2012 Recipients

You are here

Where presented : 
NLADA Annual Conference
Recipient(s) name: 
William G. Hoerger, California Rural Legal Assistance, Inc., and Adachi, San Francisco Public Defender's Office
Reason for selection of recipient(s): 

Bill Hoerger recently completed his 30th year with CRLA, the last 16 in his current role. He joined CRLS to be trial counsel for farmworkers, small farmers and consumers suing the Regents of the University of California, challenging
their use of federal Land-Grant university research appropriations in a case that acquired national notoriety as the so-called “tomato-harvester”, or [anti-] “mechanization” lawsuit. That action, developed by legal services giant Ralph
Abascal, encountered unexpected twists that consumed five years of trial(s) and appeal.

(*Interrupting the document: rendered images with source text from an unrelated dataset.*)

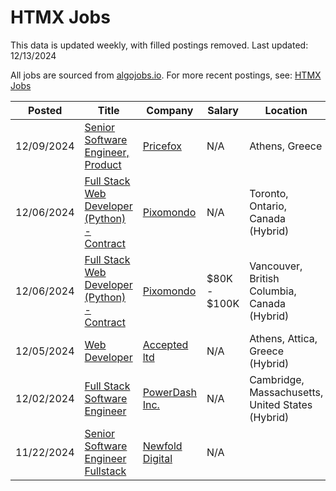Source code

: # HTMX Jobs

This data is updated weekly, with filled postings removed. Last updated: 12/13/2024

All jobs are sourced from [algojobs.io](https://algojobs.io/). For more recent postings, see: [HTMX Jobs](https://algojobs.io/jobs/htmx)

| Posted | Title | Company | Salary | Location |
| --- | --- | --- | --- | --- |
| 12/09/2024 | [Senior Software Engineer, Product](https://algojobs.io/jobs/2535155) | [Pricefox](https://algojobs.io/company/pricefox/) | N/A | Athens, Greece |
| 12/06/2024 | [Full Stack Web Developer (Python) - Contract](https://algojobs.io/jobs/2518084) | [Pixomondo](https://algojobs.io/company/pxo/) | N/A | Toronto, Ontario, Canada (Hybrid) |
| 12/06/2024 | [Full Stack Web Developer (Python) - Contract](https://algojobs.io/jobs/2518086) | [Pixomondo](https://algojobs.io/company/pxo/) | $80K - $100K | Vancouver, British Columbia, Canada (Hybrid) |
| 12/05/2024 | [Web Developer](https://algojobs.io/jobs/2504241) | [Accepted ltd](https://algojobs.io/company/accepted-ltd/) | N/A | Athens, Attica, Greece (Hybrid) |
| 12/02/2024 | [Full Stack Software Engineer](https://algojobs.io/jobs/2476027) | [PowerDash Inc.](https://algojobs.io/company/powerdash/) | N/A | Cambridge, Massachusetts, United States (Hybrid) |
| 11/22/2024 | [Senior Software Engineer Fullstack](https://algojobs.io/jobs/2268393) | [Newfold Digital](https://algojobs.io/company/web/) | N/A |  |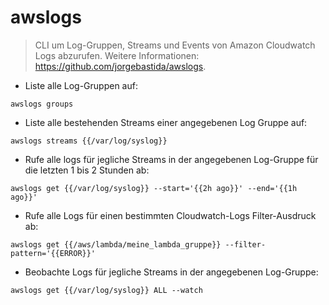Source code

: # awslogs

> CLI um Log-Gruppen, Streams und Events von Amazon Cloudwatch Logs abzurufen.
> Weitere Informationen: <https://github.com/jorgebastida/awslogs>.

- Liste alle Log-Gruppen auf:

`awslogs groups`

- Liste alle bestehenden Streams einer angegebenen Log Gruppe auf:

`awslogs streams {{/var/log/syslog}}`

- Rufe alle logs für jegliche Streams in der angegebenen Log-Gruppe für die letzten 1 bis 2 Stunden ab:

`awslogs get {{/var/log/syslog}} --start='{{2h ago}}' --end='{{1h ago}}'`

- Rufe alle Logs für einen bestimmten Cloudwatch-Logs Filter-Ausdruck ab:

`awslogs get {{/aws/lambda/meine_lambda_gruppe}} --filter-pattern='{{ERROR}}'`

- Beobachte Logs für jegliche Streams in der angegebenen Log-Gruppe:

`awslogs get {{/var/log/syslog}} ALL --watch`
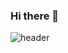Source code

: ### Hi there 👋

![header](https://capsule-render.vercel.app/api?type=waving&height=300&text=Welcome,-nl-&fontSize=60&desc=Jihyun's%20Github&descSize=30)

<!--
**jihyun517/jihyun517** is a ✨ _special_ ✨ repository because its `README.md` (this file) appears on your GitHub profile.

Here are some ideas to get you started:

- 🔭 I’m currently working on ...
- 🌱 I’m currently learning ...
- 👯 I’m looking to collaborate on ...
- 🤔 I’m looking for help with ...
- 💬 Ask me about ...
- 📫 How to reach me: ...
- 😄 Pronouns: ...
- ⚡ Fun fact: ...
-->
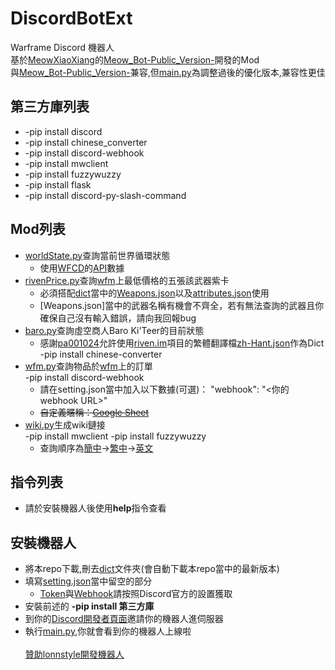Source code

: # DiscordBotExt
Warframe Discord 機器人<br/>
基於[MeowXiaoXiang](https://github.com/MeowXiaoXiang/Meow_Bot-Public_Version-/commits?author=MeowXiaoXiang)的[Meow_Bot-Public_Version-](https://github.com/MeowXiaoXiang/Meow_Bot-Public_Version-)開發的Mod<br/>
與[Meow_Bot-Public_Version-](https://github.com/MeowXiaoXiang/Meow_Bot-Public_Version-)兼容,但[main.py](main.py)為調整過後的優化版本,兼容性更佳

## 第三方庫列表<br/>
* -pip install discord
* -pip install chinese_converter
* -pip install discord-webhook
* -pip install mwclient
* -pip install fuzzywuzzy
* -pip install flask
* -pip install discord-py-slash-command

## Mod列表<br/>
* [worldState.py](cmds/worldState.py)查詢當前世界循環狀態<br/>
  * 使用[WFCD](https://github.com/WFCD/)的[API](https://docs.warframestat.us/)數據
* [rivenPrice.py](cmds/rivenPrice.py)查詢[wfm](https://warframe.market)上最低價格的五張該武器紫卡<br/>
  * 必須搭配[dict](dict)當中的[Weapons.json](Weapons.json)以及[attributes.json](attributes.json)使用
  * [Weapons.json]當中的武器名稱有機會不齊全，若有無法查詢的武器且你確保自己沒有輸入錯誤，請向我回報bug
* [baro.py](cmds/baro.py)查詢虛空商人Baro Ki'Teer的目前狀態<br/>
  * 感謝[pa001024](https://github.com/pa001024)允許使用[riven.im](https://riven.im)項目的繁體翻譯檔[zh-Hant.json](https://raw.githubusercontent.com/lonnstyle/riven-mirror/dev/src/i18n/lang/zh-Hant.json)作為Dict
  -pip install chinese-converter
* [wfm.py](cmds/wfm.py)查詢物品於[wfm](https://warframe.market)上的訂單<br/>
  -pip install discord-webhook
  * 請在setting.json當中加入以下數據(可選)：
    "webhook": "<你的webhook URL>"
  * <s>自定義暱稱：[Google Sheet](https://docs.google.com/spreadsheets/d/1AMxTBp1_HdVbjdxnpTGqy_16OoP-CBeBc9117ZXGhEQ/edit?usp=sharing)</s>
* [wiki.py](cmds/wiki.py)生成wiki鏈接<br/>
  -pip install mwclient
  -pip install fuzzywuzzy
  * 查詢順序為[簡中](https://warframe.huijiwiki.com)→[繁中](https://warframe.fandom.com/zh-tw)→[英文](https://warframe.fandom.com)

## 指令列表<br/>
* 請於安裝機器人後使用**help**指令查看

## 安裝機器人<br/>
* 將本repo下載,刪去[dict](dict)文件夾(會自動下載本repo當中的最新版本)
* 填寫[setting.json](setting.json)當中留空的部分
  * [Token](https://discord.com/developers/applications)與[Webhook](https://support.discord.com/hc/zh-tw/articles/228383668-%E4%BD%BF%E7%94%A8%E7%B6%B2%E7%B5%A1%E9%89%A4%E6%89%8B-Webhooks-)請按照Discord官方的設置獲取
* 安裝前述的 **-pip install 第三方庫**
* 到你的[Discord開發者頁面](https://discord.com/developers/applications)邀請你的機器人進伺服器
* 執行[main.py](main.py),你就會看到你的機器人上線啦
<br/><br/>
<a href="https://www.patreon.com/bePatron?u=47066858" data-patreon-widget-type="贊助lonnstyle開發機器人">贊助lonnstyle開發機器人</a>
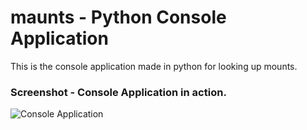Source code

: # maunts - Python Console Application
This is the console application made in python for looking up mounts.

### Screenshot - Console Application in action.
![Console Application](/../Screenshots/maunts_-_Console_Application.png?raw=true "Console Application")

Subsequently, Hoerger become one of CRLA’s Regional Counsel, ultimately for CRLA’s statewide Migrant Project. In 1996, he became one of CRLA’s original DLATs. Hoerger’s focus has been employment law, collaborating with CRLA’s farmworker advocates to develop litigation as well as statutory and regulatory frameworks to ensure wage payments to workers. This work resulted in two significant California Supreme Court decisions: one which reversed a lower appellate decision and established the widely-cited California standard for distinguishing between employees and independent contractors (Borello & Sons v. Dept. of Industrial Relations); the second, a 7-0 decision holding that employer liability for wages was defined by century-old, Progressive-era state wage promulgations – rather than either federal standards or common law – essentially reversing the same panel’s unanimous decision five years earlier (Martinez v. Combs). Hoerger has influenced a wide array of developments in the law with enormous positive impact for employees in California by authoring California Continuing Legal Education texts to pioneering other creative and far-reaching litigation campaigns.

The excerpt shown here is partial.